Background and Challenge
The restaurant industry is increasingly competitive and is forcing eateries to come up with creative dishes that are appetizing for the palate and the wallet. One quick service restaurant (QSR) chain was working to set itself apart by stressing the freshness and quality of its ingredients, while simultaneously offering low prices. The private equity firm (PE) firm that acquired the company was enticed by this proposition but was concerned about the restaurant’s soaring costs.
The PE firm enlisted L.E.K. Consulting to analyze the company’s operations – especially its procurement strategy and approach – to identify systemic cost savings for this restaurant chain with several hundred locations.

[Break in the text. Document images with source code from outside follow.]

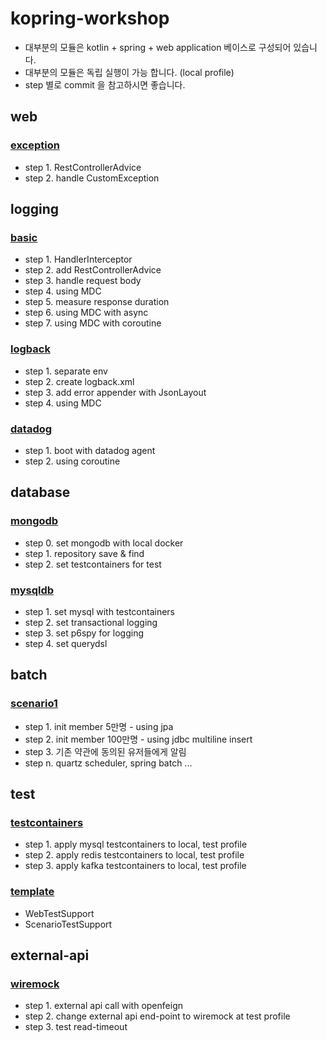 # kopring-workshop

- 대부분의 모듈은 kotlin + spring + web application 베이스로 구성되어 있습니다.
- 대부분의 모듈은 독립 실행이 가능 합니다. (local profile)
- step 별로 commit 을 참고하시면 좋습니다.

## web

### [exception](https://github.com/Hyune-s-lab/kopring-workshop/tree/main/web/exception)

- step 1. RestControllerAdvice
- step 2. handle CustomException

## logging

### [basic](https://github.com/Hyune-s-lab/kopring-workshop/tree/main/logging/basic)

- step 1. HandlerInterceptor
- step 2. add RestControllerAdvice
- step 3. handle request body
- step 4. using MDC
- step 5. measure response duration
- step 6. using MDC with async
- step 7. using MDC with coroutine

### [logback](https://github.com/Hyune-s-lab/kopring-workshop/tree/main/logging/logback)

- step 1. separate env
- step 2. create logback.xml
- step 3. add error appender with JsonLayout
- step 4. using MDC

### [datadog](https://github.com/Hyune-s-lab/kopring-workshop/tree/main/logging/datadog)

- step 1. boot with datadog agent
- step 2. using coroutine

## database

### [mongodb](https://github.com/Hyune-s-lab/kopring-workshop/tree/main/db/mongodb)

- step 0. set mongodb with local docker
- step 1. repository save & find
- step 2. set testcontainers for test

### [mysqldb](https://github.com/Hyune-s-lab/kopring-workshop/tree/main/db/mysqldb)

- step 1. set mysql with testcontainers
- step 2. set transactional logging
- step 3. set p6spy for logging
- step 4. set querydsl

## batch

### [scenario1](https://github.com/Hyune-s-lab/kopring-workshop/tree/main/batch/scenario1)

- step 1. init member 5만명 - using jpa
- step 2. init member 100만명 - using jdbc multiline insert
- step 3. 기존 약관에 동의된 유저들에게 알림
- step n. quartz scheduler, spring batch ...

## test

### [testcontainers](https://github.com/Hyune-s-lab/kopring-workshop/tree/main/test/testcontainers)

- step 1. apply mysql testcontainers to local, test profile
- step 2. apply redis testcontainers to local, test profile
- step 3. apply kafka testcontainers to local, test profile

### [template](https://github.com/Hyune-s-lab/kopring-workshop/tree/main/test/template)

- WebTestSupport
- ScenarioTestSupport

## external-api

### [wiremock](https://github.com/Hyune-s-lab/kopring-workshop/tree/main/external-api/wiremock)

- step 1. external api call with openfeign
- step 2. change external api end-point to wiremock at test profile
- step 3. test read-timeout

Approach and Recommendations
The L.E.K. team examined more than 30 commodity spending areas to understand the scope of products and services used for regular operations, literally spanning from condiments to gloves for food preparation. Once L.E.K. gained a detailed framework of the restaurant’s non-labor costs, L.E.K. undertook the following actions:
- Identified cost reduction opportunities:
- Benchmarked the data with other internal data sources
- Estimated savings potential by commodity groups and sub-groups
- Assessed the ease and process to achieve savings:
- Highlighted the potential barriers, pitfalls and constraints to achieving savings targets
- Developed recommended next steps and timeline to achieve savings
L.E.K. developed a detailed presentation that addressed the company’s commodity purchasing strategy and identified opportunities to potentially save over $1 million annually. Importantly, L.E.K.’s recommendations were actionable and presented cost-saving opportunities on a product-by-product basis. Based on L.E.K.’s recommendations, restaurant management initiated certain changes and is planning to enact additional changes to yield these savings.